[WHAT IS REQUIRED] Every line from the one with "## Introduction" to the end of the data needs to be copied exactly, and no line before it.

[SUPPLIED RECORDS]

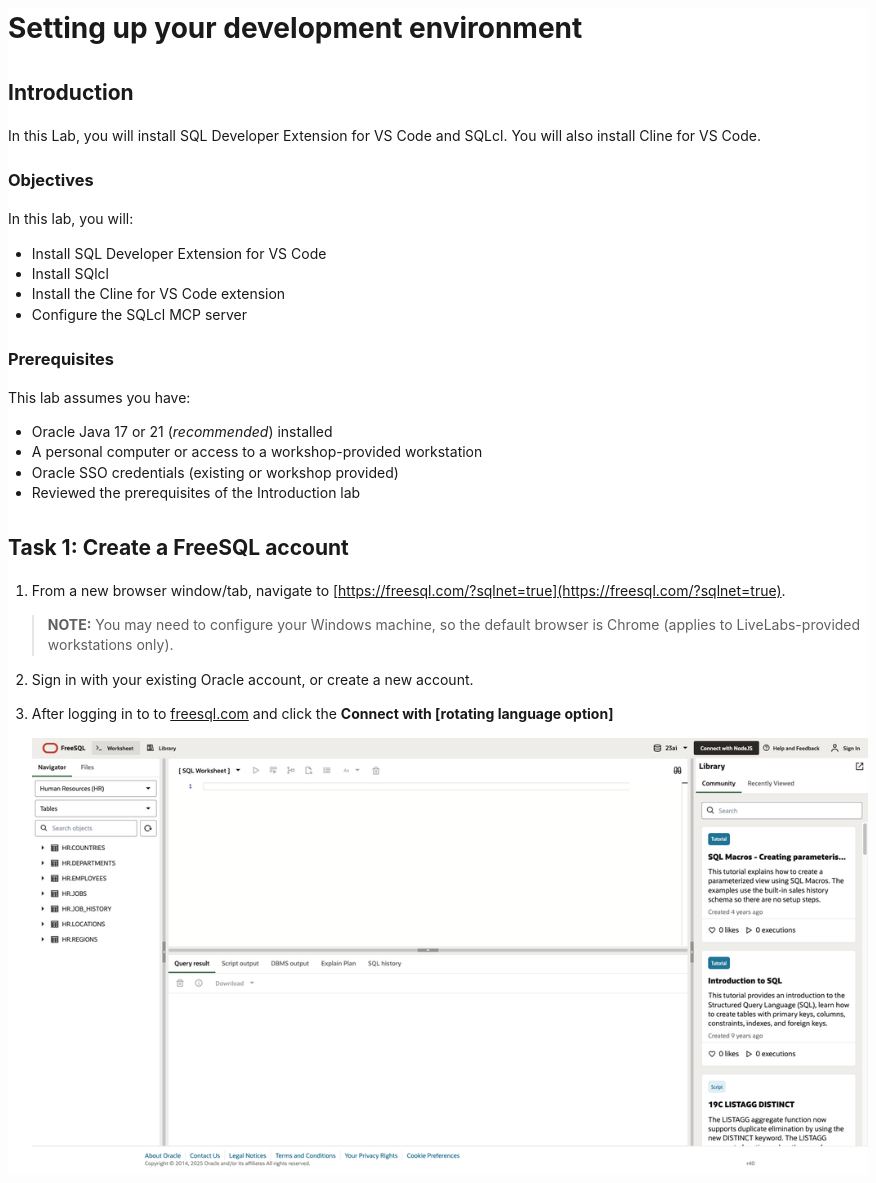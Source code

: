 # Setting up your development environment

## Introduction

In this Lab, you will install SQL Developer Extension for VS Code and SQLcl. You will also install Cline for VS Code. 

### Objectives

In this lab, you will:
* Install SQL Developer Extension for VS Code 
* Install SQlcl
* Install the Cline for VS Code extension
* Configure the SQLcl MCP server

### Prerequisites 

This lab assumes you have:
* Oracle Java 17 or 21 (*recommended*) installed
* A personal computer or access to a workshop-provided workstation
* Oracle SSO credentials (existing or workshop provided)
* Reviewed the prerequisites of the Introduction lab


## Task 1: Create a FreeSQL account

1. From a new browser window/tab, navigate to [https://freesql.com/?sqlnet=true](https://freesql.com/?sqlnet=true). 

> **NOTE:** You may need to configure your Windows machine, so the default browser is Chrome (applies to LiveLabs-provided workstations only).

2. Sign in with your existing Oracle account, or create a new account. 
3. After logging in to to [freesql.com](https://www.freesql.com) and click the <strong>Connect with [rotating language option]</strong>

   ![1-clicking-connect-with-button.png](./images/lab-2/1-clicking-connect-with-button.png " ")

[EXERCISE RESPONSE]
## Introduction

In this Lab, you will install SQL Developer Extension for VS Code and SQLcl. You will also install Cline for VS Code. 

### Objectives

In this lab, you will:
* Install SQL Developer Extension for VS Code 
* Install SQlcl
* Install the Cline for VS Code extension
* Configure the SQLcl MCP server

### Prerequisites 

This lab assumes you have:
* Oracle Java 17 or 21 (*recommended*) installed
* A personal computer or access to a workshop-provided workstation
* Oracle SSO credentials (existing or workshop provided)
* Reviewed the prerequisites of the Introduction lab


## Task 1: Create a FreeSQL account

1. From a new browser window/tab, navigate to [https://freesql.com/?sqlnet=true](https://freesql.com/?sqlnet=true). 

> **NOTE:** You may need to configure your Windows machine, so the default browser is Chrome (applies to LiveLabs-provided workstations only).

2. Sign in with your existing Oracle account, or create a new account. 
3. After logging in to to [freesql.com](https://www.freesql.com) and click the <strong>Connect with [rotating language option]</strong>

   ![1-clicking-connect-with-button.png](./images/lab-2/1-clicking-connect-with-button.png " ")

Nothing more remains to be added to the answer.